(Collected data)
==*==
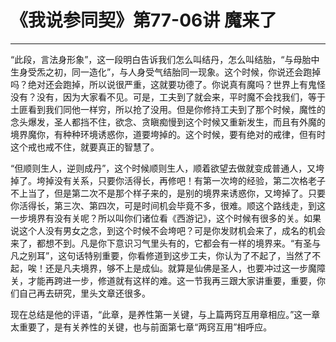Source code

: # 《我说参同契》第77-06讲 魔来了

------

“此段，言法身形象”，这一段明白告诉我们怎么叫结丹，怎么叫结胎，“与母胎中生身受炁之初，同一造化”，与人身受气结胎同一现象。这个时候，你说还会跑掉吗？绝对还会跑掉，所以说很严重，这就要功德了。你说真有魔吗？世界上有鬼怪没有？没有，因为大家看不见。可是，工夫到了就会来，平时魔不会找我们，等于土匪看到我们同他一样穷，所以抢了没用。但是你修持工夫到了那个时候，魔性的念头爆发，圣人都挡不住，欲念、贪瞋痴慢到这个时候又重新发生，而且有外魔的境界魔你，有种种环境诱惑你，道要垮掉的。这个时候，要有绝对的戒律，但有时这个戒也戒不住，就要真正的智慧了。

“但顺则生人，逆则成丹”，这个时候顺则生人，顺着欲望去做就变成普通人，又垮掉了。垮掉没有关系，只要你活得长，再修吧！有第一次垮的经验，第二次格老子不上当了，但是第二次不是那个样子来的，是别的境界来诱惑你，又垮掉了。只要你活得长，第三次、第四次，可是时间机会毕竟不多，很难。顺这个路线走，到这一步境界有没有关呢？所以叫你们诸位看《西游记》，这个时候有很多的关。如果说这个人没有男女之念，到这个时候不会垮吧？可是你发财机会来了，成名的机会来了，都想不到。凡是你下意识习气里头有的，它都会有一样的境界来。“有圣与凡之别耳”，这句话特别重要，你看修道到这步工夫，你认为了不起了，当然了不起，唉！还是凡夫境界，够不上是成仙。就算是仙佛是圣人，也要冲过这一步魔障关，才能再跨进一步，修道就有这样的难。这一节我再三跟大家讲重要，重要，你们自己再去研究，里头文章还很多。

现在总结是他的评语，“此章，是养性第一关键，与上篇两窍互用章相应。”这一章太重要了，是有关养性的关键，也与前面第七章“两窍互用”相呼应。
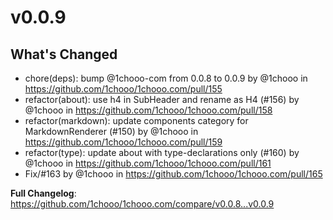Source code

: # v0.0.9

## What's Changed
* chore(deps): bump @1chooo-com from 0.0.8 to 0.0.9 by @1chooo in https://github.com/1chooo/1chooo.com/pull/155
* refactor(about): use h4 in SubHeader and rename as H4 (#156) by @1chooo in https://github.com/1chooo/1chooo.com/pull/158
* refactor(markdown): update components category for MarkdownRenderer (#150) by @1chooo in https://github.com/1chooo/1chooo.com/pull/159
* refactor(type): update about with type-declarations only (#160) by @1chooo in https://github.com/1chooo/1chooo.com/pull/161
* Fix/#163 by @1chooo in https://github.com/1chooo/1chooo.com/pull/165


**Full Changelog**: https://github.com/1chooo/1chooo.com/compare/v0.0.8...v0.0.9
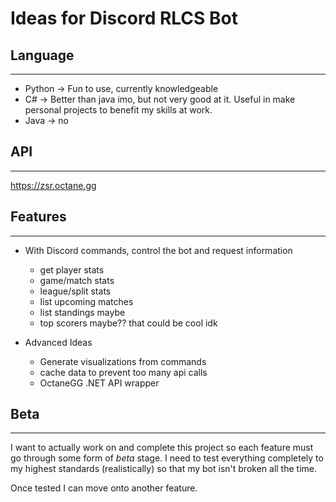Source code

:# Ideas for Discord RLCS Bot

## Language
---
* Python -> Fun to use, currently knowledgeable
* C# -> Better than java imo, but not very good at it. Useful in make personal projects to benefit my skills at work.
* Java -> no

## API
---
https://zsr.octane.gg


## Features
---
* With Discord commands, control the bot and request information
  * get player stats
  * game/match stats
  * league/split stats
  * list upcoming matches
  * list standings maybe
  * top scorers maybe?? that could be cool idk

* Advanced Ideas
  * Generate visualizations from commands
  * cache data to prevent too many api calls
  * OctaneGG .NET API wrapper

## Beta
---
I want to actually work on and complete this project so each 
feature must go through some form of *beta* stage. I need to test
everything completely to my highest standards (realistically) so
that my bot isn't broken all the time. 

Once tested I can move onto another feature. 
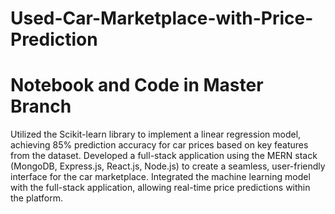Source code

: # Used-Car-Marketplace-with-Price-Prediction
# Notebook and Code in Master Branch


Utilized the Scikit-learn library to implement a linear regression model, achieving 85% prediction
accuracy for car prices based on key features from the dataset.
Developed a full-stack application using the MERN stack (MongoDB, Express.js, React.js, Node.js)
to create a seamless, user-friendly interface for the car marketplace.
Integrated the machine learning model with the full-stack application, allowing real-time price
predictions within the platform.
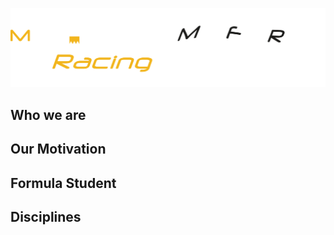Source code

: 
![Logo](MFR_Logo-negativ.png)


## Who we are


## Our Motivation



## Formula Student




## Disciplines
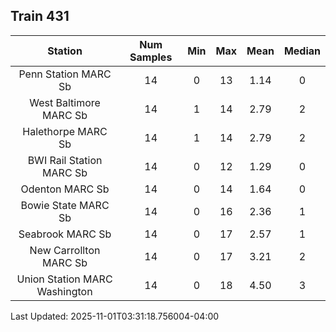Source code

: ## Train 431

| Station | Num Samples | Min | Max | Mean | Median |
| :-----: | :---------: | :-: | :-: | :--: | :----: |
| Penn Station MARC Sb | 14 | 0 | 13 | 1.14 | 0 |
| West Baltimore MARC Sb | 14 | 1 | 14 | 2.79 | 2 |
| Halethorpe MARC Sb | 14 | 1 | 14 | 2.79 | 2 |
| BWI Rail Station MARC Sb | 14 | 0 | 12 | 1.29 | 0 |
| Odenton MARC Sb | 14 | 0 | 14 | 1.64 | 0 |
| Bowie State MARC Sb | 14 | 0 | 16 | 2.36 | 1 |
| Seabrook MARC Sb | 14 | 0 | 17 | 2.57 | 1 |
| New Carrollton MARC Sb | 14 | 0 | 17 | 3.21 | 2 |
| Union Station MARC Washington | 14 | 0 | 18 | 4.50 | 3 |


Last Updated: 2025-11-01T03:31:18.756004-04:00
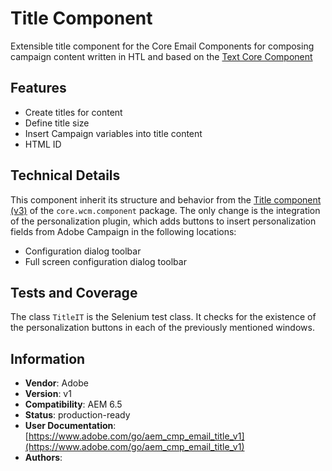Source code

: <!--
Copyright 2021 Adobe

Licensed under the Apache License, Version 2.0 (the "License");
you may not use this file except in compliance with the License.
You may obtain a copy of the License at

    http://www.apache.org/licenses/LICENSE-2.0

Unless required by applicable law or agreed to in writing, software
distributed under the License is distributed on an "AS IS" BASIS,
WITHOUT WARRANTIES OR CONDITIONS OF ANY KIND, either express or implied.
See the License for the specific language governing permissions and
limitations under the License.
-->
# Title Component

Extensible title component for the Core Email Components for composing campaign content written in HTL and based on the [Text Core Component](https://github.com/adobe/aem-core-wcm-components/tree/main/content/src/content/jcr_root/apps/core/wcm/components/title/v3/title)

## Features

* Create titles for content
* Define title size
* Insert Campaign variables into title content
* HTML ID

## Technical Details

This component inherit its structure and behavior from the [Title component (v3)](https://github.com/adobe/aem-core-wcm-components/tree/main/content/src/content/jcr_root/apps/core/wcm/components/title/v3/title) of the `core.wcm.component` package. The only change is the integration of the personalization plugin, which adds buttons to insert personalization fields from Adobe Campaign in the following locations:

* Configuration dialog toolbar
* Full screen configuration dialog toolbar

## Tests and Coverage

The class `TitleIT` is the Selenium test class. It checks for the existence of the personalization buttons in each of the previously mentioned windows.

## Information

* **Vendor**: Adobe
* **Version**: v1
* **Compatibility**: AEM 6.5
* **Status**: production-ready
* **User Documentation**: [https://www.adobe.com/go/aem_cmp_email_title_v1](https://www.adobe.com/go/aem_cmp_email_title_v1)
* **Authors**:

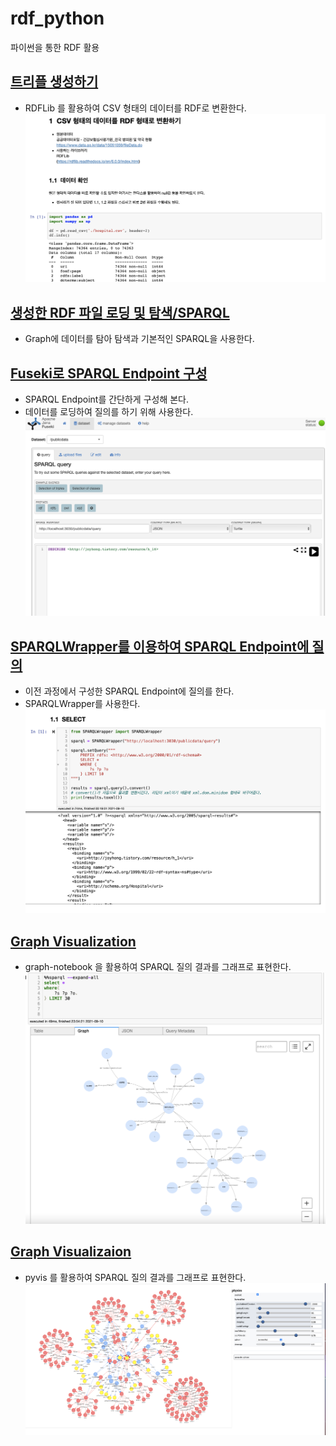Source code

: # rdf_python
파이썬을 통한 RDF 활용

## [트리플 생성하기](https://github.com/joyhong85/rdf_python/blob/main/01.TripleCreation.ipynb)
 - RDFLib 를 활용하여 CSV 형태의 데이터를 RDF로 변환한다.
 ![트리플 생성하기](https://github.com/joyhong85/rdf_python/blob/main/images/01.png)

## [생성한 RDF 파일 로딩 및 탐색/SPARQL](https://github.com/joyhong85/rdf_python/blob/main/02.QueryToGraph_SPARQL.ipynb)
 - Graph에 데이터를 탐아 탐색과 기본적인 SPARQL을 사용한다.

## [Fuseki로 SPARQL Endpoint 구성](https://github.com/joyhong85/rdf_python/blob/main/03.Fuseki-SPARQL_Endpoint_just_20_minutes.pdf)
 - SPARQL Endpoint를 간단하게 구성해 본다.
 - 데이터를 로딩하여 질의를 하기 위해 사용한다.
 ![Fuseki image](https://github.com/joyhong85/rdf_python/blob/main/images/03.png)
 
## [SPARQLWrapper를 이용하여 SPARQL Endpoint에 질의](https://github.com/joyhong85/rdf_python/blob/main/04.QueryToSPARQLEndpoint.ipynb)
 - 이전 과정에서 구성한 SPARQL Endpoint에 질의를 한다.
 - SPARQLWrapper를 사용한다.
 ![SPARQL Endpoint 사용](https://github.com/joyhong85/rdf_python/blob/main/images/04.png)
 
## [Graph Visualization](https://github.com/joyhong85/rdf_python/blob/main/05.GraphVisualization.ipynb)
 - graph-notebook 을 활용하여 SPARQL 질의 결과를 그래프로 표현한다.
 ![graph-notebook](https://github.com/joyhong85/rdf_python/blob/main/images/05.png)

## [Graph Visualizaion](https://github.com/joyhong85/rdf_python/blob/main/06.GraphVisualization2_pyvis.ipynb)
 - pyvis 를 활용하여 SPARQL 질의 결과를 그래프로 표현한다.
 ![graph-notebook](https://github.com/joyhong85/rdf_python/blob/main/images/06.png)
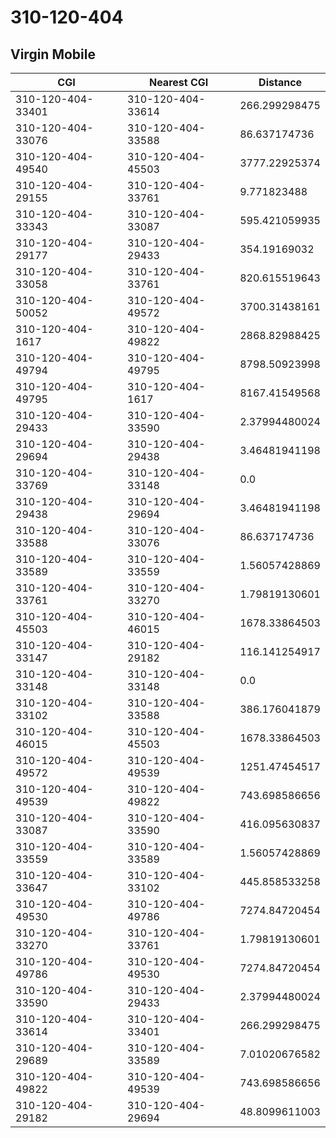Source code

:# 310-120-404
## Virgin Mobile


| CGI | Nearest CGI | Distance |
|-----|-------------|----------|
| 310-120-404-33401 | 310-120-404-33614 | 266.299298475 |
| 310-120-404-33076 | 310-120-404-33588 | 86.637174736 |
| 310-120-404-49540 | 310-120-404-45503 | 3777.22925374 |
| 310-120-404-29155 | 310-120-404-33761 | 9.771823488 |
| 310-120-404-33343 | 310-120-404-33087 | 595.421059935 |
| 310-120-404-29177 | 310-120-404-29433 | 354.19169032 |
| 310-120-404-33058 | 310-120-404-33761 | 820.615519643 |
| 310-120-404-50052 | 310-120-404-49572 | 3700.31438161 |
| 310-120-404-1617 | 310-120-404-49822 | 2868.82988425 |
| 310-120-404-49794 | 310-120-404-49795 | 8798.50923998 |
| 310-120-404-49795 | 310-120-404-1617 | 8167.41549568 |
| 310-120-404-29433 | 310-120-404-33590 | 2.37994480024 |
| 310-120-404-29694 | 310-120-404-29438 | 3.46481941198 |
| 310-120-404-33769 | 310-120-404-33148 | 0.0 |
| 310-120-404-29438 | 310-120-404-29694 | 3.46481941198 |
| 310-120-404-33588 | 310-120-404-33076 | 86.637174736 |
| 310-120-404-33589 | 310-120-404-33559 | 1.56057428869 |
| 310-120-404-33761 | 310-120-404-33270 | 1.79819130601 |
| 310-120-404-45503 | 310-120-404-46015 | 1678.33864503 |
| 310-120-404-33147 | 310-120-404-29182 | 116.141254917 |
| 310-120-404-33148 | 310-120-404-33148 | 0.0 |
| 310-120-404-33102 | 310-120-404-33588 | 386.176041879 |
| 310-120-404-46015 | 310-120-404-45503 | 1678.33864503 |
| 310-120-404-49572 | 310-120-404-49539 | 1251.47454517 |
| 310-120-404-49539 | 310-120-404-49822 | 743.698586656 |
| 310-120-404-33087 | 310-120-404-33590 | 416.095630837 |
| 310-120-404-33559 | 310-120-404-33589 | 1.56057428869 |
| 310-120-404-33647 | 310-120-404-33102 | 445.858533258 |
| 310-120-404-49530 | 310-120-404-49786 | 7274.84720454 |
| 310-120-404-33270 | 310-120-404-33761 | 1.79819130601 |
| 310-120-404-49786 | 310-120-404-49530 | 7274.84720454 |
| 310-120-404-33590 | 310-120-404-29433 | 2.37994480024 |
| 310-120-404-33614 | 310-120-404-33401 | 266.299298475 |
| 310-120-404-29689 | 310-120-404-33589 | 7.01020676582 |
| 310-120-404-49822 | 310-120-404-49539 | 743.698586656 |
| 310-120-404-29182 | 310-120-404-29694 | 48.8099611003 |
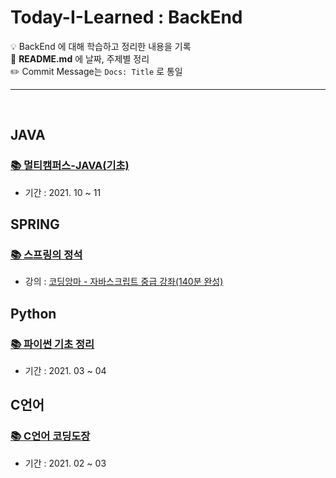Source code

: # Today-I-Learned : BackEnd
💡 BackEnd 에 대해 학습하고 정리한 내용을 기록 <br>
💬 **README.md** 에 날짜, 주제별 정리 <br>
✏️ Commit Message는 `Docs: Title` 로 통일

<hr>

<br>

## JAVA
### <a href="">📚 멀티캠퍼스-JAVA(기초)</a>
- 기간 : 2021. 10 ~ 11


## SPRING
### <a href="">📚 스프링의 정석</a>
- 강의 : <a href="https://fastcampus.co.kr/dev_academy_nks">코딩앙마 - 자바스크립트 중급 강좌(140분 완성)</a>


## Python

### <a href="https://dev-ku.tistory.com/category/BackEnd/Python">📚 파이썬 기초 정리</a>
- 기간 : 2021. 03 ~ 04


## C언어 

### <a href="https://dev-ku.tistory.com/category/BackEnd/C">📚 C언어 코딩도장</a>
- 기간 : 2021. 02 ~ 03
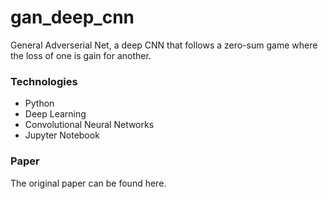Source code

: # gan_deep_cnn

General Adverserial Net, a deep CNN that follows a zero-sum game where the loss of one is gain for another.

### Technologies
* Python
* Deep Learning
* Convolutional Neural Networks
* Jupyter Notebook

### Paper
The original paper can be found here.
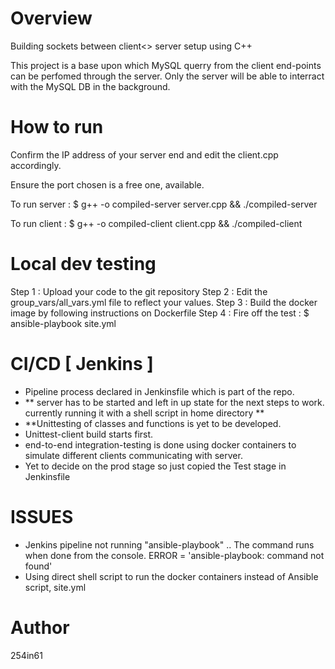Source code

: Overview
========

Building sockets between client<> server setup using C++

This project is a base upon which MySQL querry from the client end-points can be perfomed through the server. Only the server will be able to interract with the MySQL DB in the background.

How to run
===========
Confirm the IP address of your server end and edit the client.cpp accordingly.

Ensure the port chosen is a free one, available.

To run server : $ g++ -o compiled-server server.cpp && ./compiled-server

To run client : $ g++ -o compiled-client client.cpp && ./compiled-client

Local dev testing
=================
Step 1 : Upload your code to the git repository
Step 2 : Edit the group_vars/all_vars.yml file to reflect your values.
Step 3 : Build the docker image by following instructions on Dockerfile
Step 4 : Fire off the test : $ ansible-playbook site.yml


CI/CD [ Jenkins ]
==================
- Pipeline process declared in Jenkinsfile which is part of the repo.
- ** server has to be started and left in up state for the next steps to work.
     currently running it with a shell script in home directory **
- **Unittesting of classes and functions is yet to be developed.
- Unittest-client build starts first.
- end-to-end integration-testing is done using docker containers to simulate different clients communicating with server.
- Yet to decide on the prod stage so just copied the Test stage in Jenkinsfile

ISSUES
======
- Jenkins pipeline not running "ansible-playbook" .. The command runs when done from the console.
ERROR =  'ansible-playbook: command not found'
- Using direct shell script to run the docker containers instead of Ansible script, site.yml

Author
======
254in61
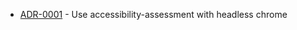 <!-- adrlog -->

* [ADR-0001](0001-accessibility-assessment-with-headless-chrome.md) - Use accessibility-assessment with headless chrome

<!-- adrlogstop -->

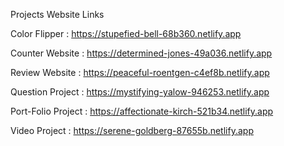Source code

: Projects Website Links

Color Flipper : https://stupefied-bell-68b360.netlify.app

Counter Website : https://determined-jones-49a036.netlify.app

Review Website : https://peaceful-roentgen-c4ef8b.netlify.app

Question Project : https://mystifying-yalow-946253.netlify.app

Port-Folio Project : https://affectionate-kirch-521b34.netlify.app

Video Project : https://serene-goldberg-87655b.netlify.app
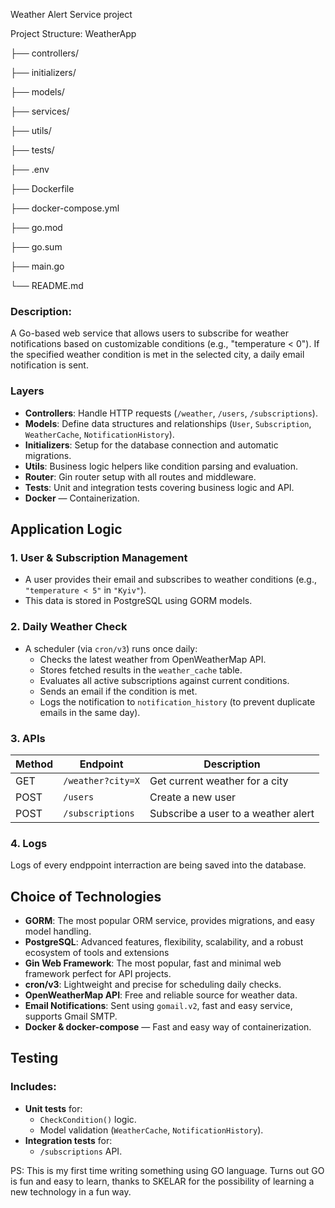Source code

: Weather Alert Service project

Project Structure:
WeatherApp

├── controllers/

├── initializers/

├── models/

├── services/

├── utils/

├── tests/

├── .env

├── Dockerfile

├── docker-compose.yml

├── go.mod

├── go.sum

├── main.go

└── README.md


### Description:
A Go-based web service that allows users to subscribe for weather notifications based on customizable conditions (e.g., "temperature < 0"). If the specified weather condition is met in the selected city, a daily email notification is sent.

###  Layers

- **Controllers**: Handle HTTP requests (`/weather`, `/users`, `/subscriptions`).
- **Models**: Define data structures and relationships (`User`, `Subscription`, `WeatherCache`, `NotificationHistory`).
- **Initializers**: Setup for the database connection and automatic migrations.
- **Utils**: Business logic helpers like condition parsing and evaluation.
- **Router**: Gin router setup with all routes and middleware.
- **Tests**: Unit and integration tests covering business logic and API.
- **Docker** — Containerization.



## Application Logic

### 1. **User & Subscription Management**
- A user provides their email and subscribes to weather conditions (e.g., `"temperature < 5"` in `"Kyiv"`).
- This data is stored in PostgreSQL using GORM models.

### 2. **Daily Weather Check**
- A scheduler (via `cron/v3`) runs once daily:
    - Checks the latest weather from OpenWeatherMap API.
    - Stores fetched results in the `weather_cache` table.
    - Evaluates all active subscriptions against current conditions.
    - Sends an email if the condition is met.
    - Logs the notification to `notification_history` (to prevent duplicate emails in the same day).

### 3. **APIs**
| Method | Endpoint           | Description                          |
|--------|--------------------|--------------------------------------|
| GET    | `/weather?city=X`  | Get current weather for a city       |
| POST   | `/users`           | Create a new user                    |
| POST   | `/subscriptions`   | Subscribe a user to a weather alert |

### 4. **Logs**
Logs of every endppoint interraction are being saved into the database.

##  Choice of Technologies
- **GORM**: The most popular ORM service, provides migrations, and easy model handling.
- **PostgreSQL**: Advanced features, flexibility, scalability, and a robust ecosystem of tools and extensions
- **Gin Web Framework**: The most popular, fast and minimal web framework perfect for API projects.
- **cron/v3**: Lightweight and precise for scheduling daily checks.
- **OpenWeatherMap API**: Free and reliable source for weather data.
- **Email Notifications**: Sent using `gomail.v2`, fast and easy service, supports Gmail SMTP.
- **Docker & docker-compose** — Fast and easy way of containerization.

## Testing

### Includes:
- **Unit tests** for:
    - `CheckCondition()` logic.
    - Model validation (`WeatherCache`, `NotificationHistory`).
- **Integration tests** for:
    - `/subscriptions` API.

PS: This is my first time writing something using GO language. Turns out GO is fun and easy to learn, thanks to SKELAR for the possibility of learning a new technology in a fun way.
==*==
Repeat exactly and only the lines from the start of the data above through the line that holds "by @1chooo in https://github.com/1chooo/1chooo.com/pull/159", inclusive. Pictures do not belong in the copy.

Source code

: # 《我说参同契》第77-06讲 魔来了

------

“此段，言法身形象”，这一段明白告诉我们怎么叫结丹，怎么叫结胎，“与母胎中生身受炁之初，同一造化”，与人身受气结胎同一现象。这个时候，你说还会跑掉吗？绝对还会跑掉，所以说很严重，这就要功德了。你说真有魔吗？世界上有鬼怪没有？没有，因为大家看不见。可是，工夫到了就会来，平时魔不会找我们，等于土匪看到我们同他一样穷，所以抢了没用。但是你修持工夫到了那个时候，魔性的念头爆发，圣人都挡不住，欲念、贪瞋痴慢到这个时候又重新发生，而且有外魔的境界魔你，有种种环境诱惑你，道要垮掉的。这个时候，要有绝对的戒律，但有时这个戒也戒不住，就要真正的智慧了。

“但顺则生人，逆则成丹”，这个时候顺则生人，顺着欲望去做就变成普通人，又垮掉了。垮掉没有关系，只要你活得长，再修吧！有第一次垮的经验，第二次格老子不上当了，但是第二次不是那个样子来的，是别的境界来诱惑你，又垮掉了。只要你活得长，第三次、第四次，可是时间机会毕竟不多，很难。顺这个路线走，到这一步境界有没有关呢？所以叫你们诸位看《西游记》，这个时候有很多的关。如果说这个人没有男女之念，到这个时候不会垮吧？可是你发财机会来了，成名的机会来了，都想不到。凡是你下意识习气里头有的，它都会有一样的境界来。“有圣与凡之别耳”，这句话特别重要，你看修道到这步工夫，你认为了不起了，当然了不起，唉！还是凡夫境界，够不上是成仙。就算是仙佛是圣人，也要冲过这一步魔障关，才能再跨进一步，修道就有这样的难。这一节我再三跟大家讲重要，重要，你们自己再去研究，里头文章还很多。

现在总结是他的评语，“此章，是养性第一关键，与上篇两窍互用章相应。”这一章太重要了，是有关养性的关键，也与前面第七章“两窍互用”相呼应。
Source code

: # v0.0.9

## What's Changed
* chore(deps): bump @1chooo-com from 0.0.8 to 0.0.9 by @1chooo in https://github.com/1chooo/1chooo.com/pull/155
* refactor(about): use h4 in SubHeader and rename as H4 (#156) by @1chooo in https://github.com/1chooo/1chooo.com/pull/158
* refactor(markdown): update components category for MarkdownRenderer (#150) by @1chooo in https://github.com/1chooo/1chooo.com/pull/159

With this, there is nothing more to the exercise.